== SUPPLIED RECORDS ==

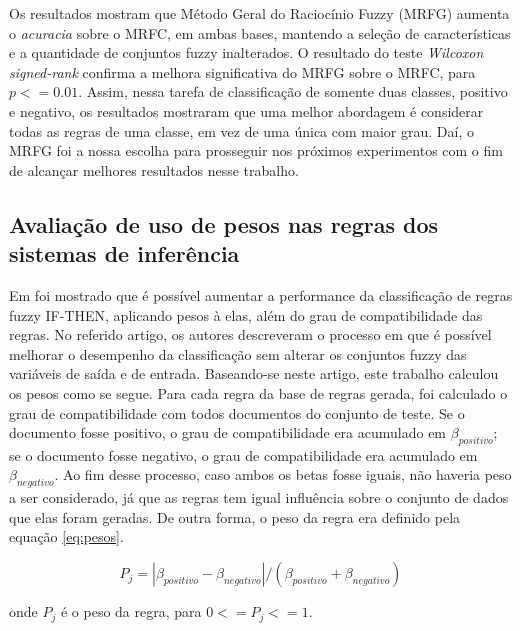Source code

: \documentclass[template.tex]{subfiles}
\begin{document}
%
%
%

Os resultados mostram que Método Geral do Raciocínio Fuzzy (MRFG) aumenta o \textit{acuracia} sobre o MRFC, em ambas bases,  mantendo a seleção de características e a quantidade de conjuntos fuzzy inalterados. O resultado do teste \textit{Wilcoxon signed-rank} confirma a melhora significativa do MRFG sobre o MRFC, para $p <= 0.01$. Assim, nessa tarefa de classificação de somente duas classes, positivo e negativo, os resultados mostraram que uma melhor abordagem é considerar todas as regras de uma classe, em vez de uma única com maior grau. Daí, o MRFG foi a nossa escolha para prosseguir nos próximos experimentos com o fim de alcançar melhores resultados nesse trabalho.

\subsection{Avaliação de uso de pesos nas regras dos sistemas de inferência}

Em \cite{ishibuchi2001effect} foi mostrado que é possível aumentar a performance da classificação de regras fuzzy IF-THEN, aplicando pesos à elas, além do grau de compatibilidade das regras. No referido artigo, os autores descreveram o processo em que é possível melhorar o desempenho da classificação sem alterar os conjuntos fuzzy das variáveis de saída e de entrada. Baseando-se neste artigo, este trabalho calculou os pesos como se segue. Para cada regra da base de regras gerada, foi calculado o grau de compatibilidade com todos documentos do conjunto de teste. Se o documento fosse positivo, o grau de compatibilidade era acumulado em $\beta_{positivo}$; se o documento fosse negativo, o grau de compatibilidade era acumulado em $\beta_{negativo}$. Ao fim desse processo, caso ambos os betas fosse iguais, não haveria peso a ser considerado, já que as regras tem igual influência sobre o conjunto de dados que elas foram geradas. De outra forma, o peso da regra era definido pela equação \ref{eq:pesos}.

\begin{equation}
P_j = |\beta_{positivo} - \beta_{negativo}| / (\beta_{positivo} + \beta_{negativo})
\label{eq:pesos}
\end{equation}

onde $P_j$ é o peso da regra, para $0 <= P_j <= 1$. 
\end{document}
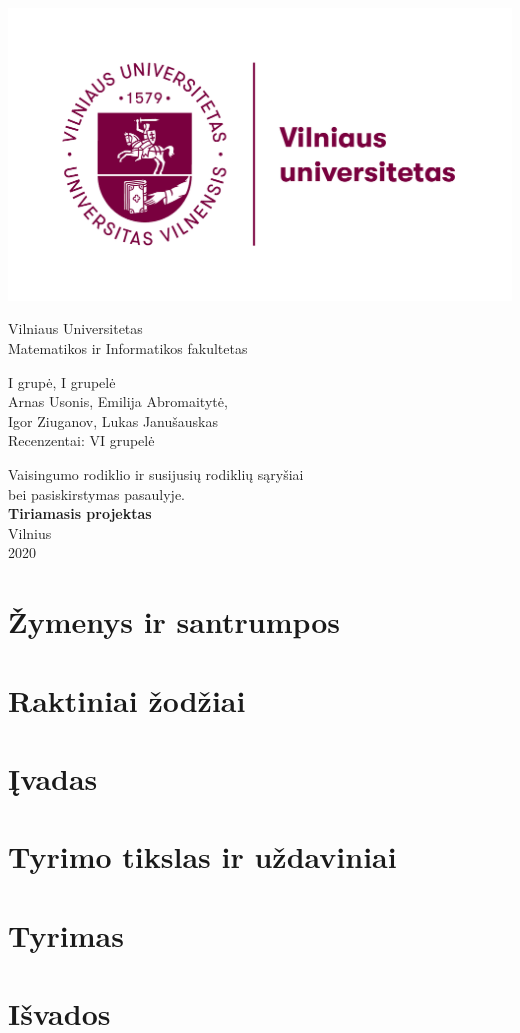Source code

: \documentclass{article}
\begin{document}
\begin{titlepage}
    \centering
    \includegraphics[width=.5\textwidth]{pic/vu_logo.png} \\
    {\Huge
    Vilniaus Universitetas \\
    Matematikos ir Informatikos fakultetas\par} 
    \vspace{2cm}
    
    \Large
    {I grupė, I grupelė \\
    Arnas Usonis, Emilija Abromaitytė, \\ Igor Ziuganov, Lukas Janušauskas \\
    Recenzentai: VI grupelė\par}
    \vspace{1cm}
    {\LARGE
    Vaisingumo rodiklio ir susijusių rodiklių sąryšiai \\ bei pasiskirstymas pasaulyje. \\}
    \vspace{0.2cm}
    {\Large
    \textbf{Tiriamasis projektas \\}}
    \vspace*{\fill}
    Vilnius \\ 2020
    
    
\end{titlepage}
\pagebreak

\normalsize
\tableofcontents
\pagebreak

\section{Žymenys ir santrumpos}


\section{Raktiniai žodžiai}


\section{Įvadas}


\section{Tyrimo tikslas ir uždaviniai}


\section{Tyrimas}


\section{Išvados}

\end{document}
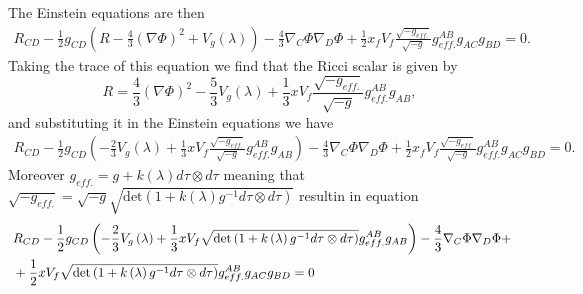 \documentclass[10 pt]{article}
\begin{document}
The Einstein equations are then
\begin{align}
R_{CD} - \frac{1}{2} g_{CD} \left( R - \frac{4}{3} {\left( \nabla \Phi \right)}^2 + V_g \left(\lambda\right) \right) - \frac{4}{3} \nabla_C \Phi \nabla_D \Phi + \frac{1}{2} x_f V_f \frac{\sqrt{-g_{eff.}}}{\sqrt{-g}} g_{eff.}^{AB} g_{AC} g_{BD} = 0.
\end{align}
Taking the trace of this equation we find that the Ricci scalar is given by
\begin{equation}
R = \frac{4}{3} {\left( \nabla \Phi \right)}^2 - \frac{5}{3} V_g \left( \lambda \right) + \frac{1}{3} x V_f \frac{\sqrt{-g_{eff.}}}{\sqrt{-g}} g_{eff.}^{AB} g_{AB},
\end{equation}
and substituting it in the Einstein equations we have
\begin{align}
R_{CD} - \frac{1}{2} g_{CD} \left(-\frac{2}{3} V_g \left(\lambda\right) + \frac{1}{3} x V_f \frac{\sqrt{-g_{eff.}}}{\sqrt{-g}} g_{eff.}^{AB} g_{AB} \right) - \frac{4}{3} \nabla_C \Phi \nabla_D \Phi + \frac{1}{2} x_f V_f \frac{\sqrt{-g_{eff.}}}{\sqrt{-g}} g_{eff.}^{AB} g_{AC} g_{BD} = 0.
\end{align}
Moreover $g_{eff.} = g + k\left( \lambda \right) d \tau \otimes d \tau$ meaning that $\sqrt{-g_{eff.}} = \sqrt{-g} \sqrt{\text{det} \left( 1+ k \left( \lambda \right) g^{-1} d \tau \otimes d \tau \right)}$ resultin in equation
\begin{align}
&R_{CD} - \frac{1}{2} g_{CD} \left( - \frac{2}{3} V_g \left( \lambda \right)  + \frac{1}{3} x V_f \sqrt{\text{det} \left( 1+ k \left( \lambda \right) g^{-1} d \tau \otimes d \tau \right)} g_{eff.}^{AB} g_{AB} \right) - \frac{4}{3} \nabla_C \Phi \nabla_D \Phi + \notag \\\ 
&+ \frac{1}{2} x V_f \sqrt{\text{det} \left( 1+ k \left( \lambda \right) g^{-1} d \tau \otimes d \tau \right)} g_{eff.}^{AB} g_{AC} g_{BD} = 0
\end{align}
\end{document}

===

Without including any pictures, return every line of the records exactly.

## YOUR SOLUTION
Source code

: \documentclass[template.tex]{subfiles}
\begin{document}
%
%
%

Os resultados mostram que Método Geral do Raciocínio Fuzzy (MRFG) aumenta o \textit{acuracia} sobre o MRFC, em ambas bases,  mantendo a seleção de características e a quantidade de conjuntos fuzzy inalterados. O resultado do teste \textit{Wilcoxon signed-rank} confirma a melhora significativa do MRFG sobre o MRFC, para $p <= 0.01$. Assim, nessa tarefa de classificação de somente duas classes, positivo e negativo, os resultados mostraram que uma melhor abordagem é considerar todas as regras de uma classe, em vez de uma única com maior grau. Daí, o MRFG foi a nossa escolha para prosseguir nos próximos experimentos com o fim de alcançar melhores resultados nesse trabalho.

\subsection{Avaliação de uso de pesos nas regras dos sistemas de inferência}

Em \cite{ishibuchi2001effect} foi mostrado que é possível aumentar a performance da classificação de regras fuzzy IF-THEN, aplicando pesos à elas, além do grau de compatibilidade das regras. No referido artigo, os autores descreveram o processo em que é possível melhorar o desempenho da classificação sem alterar os conjuntos fuzzy das variáveis de saída e de entrada. Baseando-se neste artigo, este trabalho calculou os pesos como se segue. Para cada regra da base de regras gerada, foi calculado o grau de compatibilidade com todos documentos do conjunto de teste. Se o documento fosse positivo, o grau de compatibilidade era acumulado em $\beta_{positivo}$; se o documento fosse negativo, o grau de compatibilidade era acumulado em $\beta_{negativo}$. Ao fim desse processo, caso ambos os betas fosse iguais, não haveria peso a ser considerado, já que as regras tem igual influência sobre o conjunto de dados que elas foram geradas. De outra forma, o peso da regra era definido pela equação \ref{eq:pesos}.

\begin{equation}
P_j = |\beta_{positivo} - \beta_{negativo}| / (\beta_{positivo} + \beta_{negativo})
\label{eq:pesos}
\end{equation}

onde $P_j$ é o peso da regra, para $0 <= P_j <= 1$. 
\end{document}
Source code

: \documentclass{article}
\begin{document}
\begin{titlepage}
    \centering
    \includegraphics[width=.5\textwidth]{pic/vu_logo.png} \\
    {\Huge
    Vilniaus Universitetas \\
    Matematikos ir Informatikos fakultetas\par} 
    \vspace{2cm}
    
    \Large
    {I grupė, I grupelė \\
    Arnas Usonis, Emilija Abromaitytė, \\ Igor Ziuganov, Lukas Janušauskas \\
    Recenzentai: VI grupelė\par}
    \vspace{1cm}
    {\LARGE
    Vaisingumo rodiklio ir susijusių rodiklių sąryšiai \\ bei pasiskirstymas pasaulyje. \\}
    \vspace{0.2cm}
    {\Large
    \textbf{Tiriamasis projektas \\}}
    \vspace*{\fill}
    Vilnius \\ 2020
    
    
\end{titlepage}
\pagebreak

\normalsize
\tableofcontents
\pagebreak

\section{Žymenys ir santrumpos}


\section{Raktiniai žodžiai}


\section{Įvadas}


\section{Tyrimo tikslas ir uždaviniai}


\section{Tyrimas}


\section{Išvados}

\end{document}
 \documentclass[10 pt]{article}
\begin{document}
The Einstein equations are then
\begin{align}
R_{CD} - \frac{1}{2} g_{CD} \left( R - \frac{4}{3} {\left( \nabla \Phi \right)}^2 + V_g \left(\lambda\right) \right) - \frac{4}{3} \nabla_C \Phi \nabla_D \Phi + \frac{1}{2} x_f V_f \frac{\sqrt{-g_{eff.}}}{\sqrt{-g}} g_{eff.}^{AB} g_{AC} g_{BD} = 0.
\end{align}
Taking the trace of this equation we find that the Ricci scalar is given by
\begin{equation}
R = \frac{4}{3} {\left( \nabla \Phi \right)}^2 - \frac{5}{3} V_g \left( \lambda \right) + \frac{1}{3} x V_f \frac{\sqrt{-g_{eff.}}}{\sqrt{-g}} g_{eff.}^{AB} g_{AB},
\end{equation}
and substituting it in the Einstein equations we have
\begin{align}
R_{CD} - \frac{1}{2} g_{CD} \left(-\frac{2}{3} V_g \left(\lambda\right) + \frac{1}{3} x V_f \frac{\sqrt{-g_{eff.}}}{\sqrt{-g}} g_{eff.}^{AB} g_{AB} \right) - \frac{4}{3} \nabla_C \Phi \nabla_D \Phi + \frac{1}{2} x_f V_f \frac{\sqrt{-g_{eff.}}}{\sqrt{-g}} g_{eff.}^{AB} g_{AC} g_{BD} = 0.
\end{align}
Moreover $g_{eff.} = g + k\left( \lambda \right) d \tau \otimes d \tau$ meaning that $\sqrt{-g_{eff.}} = \sqrt{-g} \sqrt{\text{det} \left( 1+ k \left( \lambda \right) g^{-1} d \tau \otimes d \tau \right)}$ resultin in equation
\begin{align}
&R_{CD} - \frac{1}{2} g_{CD} \left( - \frac{2}{3} V_g \left( \lambda \right)  + \frac{1}{3} x V_f \sqrt{\text{det} \left( 1+ k \left( \lambda \right) g^{-1} d \tau \otimes d \tau \right)} g_{eff.}^{AB} g_{AB} \right) - \frac{4}{3} \nabla_C \Phi \nabla_D \Phi + \notag \\\ 
&+ \frac{1}{2} x V_f \sqrt{\text{det} \left( 1+ k \left( \lambda \right) g^{-1} d \tau \otimes d \tau \right)} g_{eff.}^{AB} g_{AC} g_{BD} = 0
\end{align}
\end{document}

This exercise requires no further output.